The pistons are short cylindrical parts which seal one end of the cylinder from the high pressure of the compressed air and combustion products and slide continuously within it while the engine is in operation. The top wall of the piston is termed its crown and is typically flat or concave. Some two-stroke engines use pistons with a deflector head. Pistons are open at the bottom and hollow except for an integral reinforcement structure (the piston web). When an engine is working the gas pressure in the combustion chamber exerts a force on the piston crown which is transferred through its web to a gudgeon pin. Each piston has rings fitted around its circumference that mostly prevent the gases from leaking into the crankcase or the oil into the combustion chamber.

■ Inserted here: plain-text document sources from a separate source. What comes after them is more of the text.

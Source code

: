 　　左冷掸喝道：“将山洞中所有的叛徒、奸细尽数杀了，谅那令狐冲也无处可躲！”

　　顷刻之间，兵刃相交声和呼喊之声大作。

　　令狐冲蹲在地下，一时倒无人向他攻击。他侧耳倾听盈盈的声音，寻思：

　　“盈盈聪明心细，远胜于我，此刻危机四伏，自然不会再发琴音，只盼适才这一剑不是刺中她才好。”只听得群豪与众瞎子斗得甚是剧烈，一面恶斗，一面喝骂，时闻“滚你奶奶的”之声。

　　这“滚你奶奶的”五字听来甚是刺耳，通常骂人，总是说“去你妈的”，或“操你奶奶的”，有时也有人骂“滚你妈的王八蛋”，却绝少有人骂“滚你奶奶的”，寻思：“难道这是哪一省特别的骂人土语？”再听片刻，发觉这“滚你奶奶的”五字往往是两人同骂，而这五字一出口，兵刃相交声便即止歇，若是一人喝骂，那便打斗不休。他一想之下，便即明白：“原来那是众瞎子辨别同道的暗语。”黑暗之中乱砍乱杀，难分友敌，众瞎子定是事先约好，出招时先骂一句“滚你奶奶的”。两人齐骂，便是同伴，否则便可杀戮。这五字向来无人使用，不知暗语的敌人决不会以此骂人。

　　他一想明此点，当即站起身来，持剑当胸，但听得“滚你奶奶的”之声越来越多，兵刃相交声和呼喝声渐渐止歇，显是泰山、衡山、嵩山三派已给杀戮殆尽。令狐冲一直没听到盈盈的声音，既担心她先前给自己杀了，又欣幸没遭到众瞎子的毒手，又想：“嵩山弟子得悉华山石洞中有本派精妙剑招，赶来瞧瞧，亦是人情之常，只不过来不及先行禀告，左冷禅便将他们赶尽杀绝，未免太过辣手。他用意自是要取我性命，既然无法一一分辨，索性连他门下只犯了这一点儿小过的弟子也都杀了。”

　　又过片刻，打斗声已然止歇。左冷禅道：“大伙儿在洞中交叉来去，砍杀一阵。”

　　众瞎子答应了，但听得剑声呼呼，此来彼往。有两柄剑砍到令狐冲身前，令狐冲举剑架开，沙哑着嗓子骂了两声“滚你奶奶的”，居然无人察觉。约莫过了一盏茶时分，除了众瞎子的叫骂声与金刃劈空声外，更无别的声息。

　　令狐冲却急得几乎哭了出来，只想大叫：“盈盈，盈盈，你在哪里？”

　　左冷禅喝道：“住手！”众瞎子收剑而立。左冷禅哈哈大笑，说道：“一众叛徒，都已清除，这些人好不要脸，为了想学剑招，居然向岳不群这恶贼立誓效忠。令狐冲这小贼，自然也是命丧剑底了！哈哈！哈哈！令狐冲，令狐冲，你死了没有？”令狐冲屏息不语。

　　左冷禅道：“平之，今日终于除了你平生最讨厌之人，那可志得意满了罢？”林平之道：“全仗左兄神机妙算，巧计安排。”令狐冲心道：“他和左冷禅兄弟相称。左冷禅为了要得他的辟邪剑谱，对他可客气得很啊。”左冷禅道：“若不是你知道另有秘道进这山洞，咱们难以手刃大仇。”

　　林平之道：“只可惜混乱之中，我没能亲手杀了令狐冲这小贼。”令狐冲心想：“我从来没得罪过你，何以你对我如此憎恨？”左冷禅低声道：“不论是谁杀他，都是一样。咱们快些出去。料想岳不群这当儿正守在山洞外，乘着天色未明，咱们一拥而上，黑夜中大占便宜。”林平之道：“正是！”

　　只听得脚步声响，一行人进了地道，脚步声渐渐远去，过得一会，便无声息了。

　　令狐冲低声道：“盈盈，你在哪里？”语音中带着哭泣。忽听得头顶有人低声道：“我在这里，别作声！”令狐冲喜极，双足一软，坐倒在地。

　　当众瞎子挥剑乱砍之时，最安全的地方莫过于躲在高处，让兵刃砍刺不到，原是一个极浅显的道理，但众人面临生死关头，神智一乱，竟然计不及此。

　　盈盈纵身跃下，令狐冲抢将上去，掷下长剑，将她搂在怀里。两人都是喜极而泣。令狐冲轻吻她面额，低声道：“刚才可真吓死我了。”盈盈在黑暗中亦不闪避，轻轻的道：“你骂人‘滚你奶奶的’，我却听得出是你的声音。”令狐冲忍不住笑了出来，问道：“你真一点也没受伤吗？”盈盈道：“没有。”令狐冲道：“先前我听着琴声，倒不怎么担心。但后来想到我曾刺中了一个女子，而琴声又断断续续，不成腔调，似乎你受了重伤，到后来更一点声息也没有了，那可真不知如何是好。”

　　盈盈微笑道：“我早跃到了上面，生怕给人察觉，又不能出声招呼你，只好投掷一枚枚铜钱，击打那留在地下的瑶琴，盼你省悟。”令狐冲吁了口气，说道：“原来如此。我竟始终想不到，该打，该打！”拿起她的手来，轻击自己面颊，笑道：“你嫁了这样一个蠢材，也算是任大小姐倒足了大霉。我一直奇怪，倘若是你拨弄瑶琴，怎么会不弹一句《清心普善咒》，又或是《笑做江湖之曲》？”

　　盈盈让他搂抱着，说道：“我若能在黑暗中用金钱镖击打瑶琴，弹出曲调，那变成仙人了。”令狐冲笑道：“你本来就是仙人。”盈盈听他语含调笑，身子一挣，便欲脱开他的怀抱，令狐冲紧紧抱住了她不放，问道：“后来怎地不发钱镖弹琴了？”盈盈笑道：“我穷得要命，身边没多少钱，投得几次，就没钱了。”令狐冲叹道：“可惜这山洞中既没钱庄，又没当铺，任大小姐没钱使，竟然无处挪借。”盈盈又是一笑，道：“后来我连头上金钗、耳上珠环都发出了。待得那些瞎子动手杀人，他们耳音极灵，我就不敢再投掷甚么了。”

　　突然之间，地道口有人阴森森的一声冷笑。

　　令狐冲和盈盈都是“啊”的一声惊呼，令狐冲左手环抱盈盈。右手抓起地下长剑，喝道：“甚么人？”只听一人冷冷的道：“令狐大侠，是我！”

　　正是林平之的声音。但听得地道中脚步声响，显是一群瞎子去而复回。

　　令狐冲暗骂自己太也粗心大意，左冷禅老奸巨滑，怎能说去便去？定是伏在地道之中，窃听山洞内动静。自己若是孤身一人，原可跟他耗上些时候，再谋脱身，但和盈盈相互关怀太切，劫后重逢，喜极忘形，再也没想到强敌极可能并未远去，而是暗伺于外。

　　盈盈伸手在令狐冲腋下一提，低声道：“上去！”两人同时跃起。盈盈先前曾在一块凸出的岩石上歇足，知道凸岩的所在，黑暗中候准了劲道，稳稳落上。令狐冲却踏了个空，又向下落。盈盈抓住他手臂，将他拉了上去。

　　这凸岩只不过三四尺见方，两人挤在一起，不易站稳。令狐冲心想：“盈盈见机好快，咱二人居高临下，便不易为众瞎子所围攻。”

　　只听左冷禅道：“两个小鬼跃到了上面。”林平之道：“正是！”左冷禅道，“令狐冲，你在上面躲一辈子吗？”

A ventilation system drives the small amount of gas that escape past the pistons during normal operation (the blow-by gases) out of the crankcase so that it does not accumulate contaminating the oil and creating corrosion. In two-stroke gasoline engines the crankcase is part of the air?fuel path and due to the continuous flow of it they do not need a separate crankcase ventilation system.
Lovers of fast driving
While many people mistakenly believe that the pirates road only directing the car passenger or a motorcycle, more often unfortunately, can be seen that also other vehicles moving at extremely high speeds, especially on highways that are a little better than the standard highway . Many speeders, not at all applicable to the rules of the road that drivers of large trucks. They often mistakenly believe that the bigger the car on the road, the greater is the priority in traffic and forcing the other participants in the traffic, which can have very dangerous consequences. Going on a long trip, it must therefore be very careful with this kind of riding companions.
Worth to know - Public costs
The external costs of automobiles, as similarly other economic externalities, are the measurable costs for other parties except the car proprietor, such costs not being taken into account when the proprietor opts to drive their car. According to the Harvard University,11 the main externalities of driving are local and global pollution, oil dependence, traffic congestion and traffic accidents; while according to a meta-study conducted by the Delft University12 these externalities are congestion and scarcity costs, accident costs, air pollution costs, noise costs, climate change costs, costs for nature and landscape, costs for water pollution, costs for soil pollution and costs of energy dependency. The existence of the car allows on-demand travel, given, that the necessary infrastructure is in place. This infrastructure represents a monetary cost, but also cost in terms of common assets that are difficult to represent monetarily, such as land use and air pollution.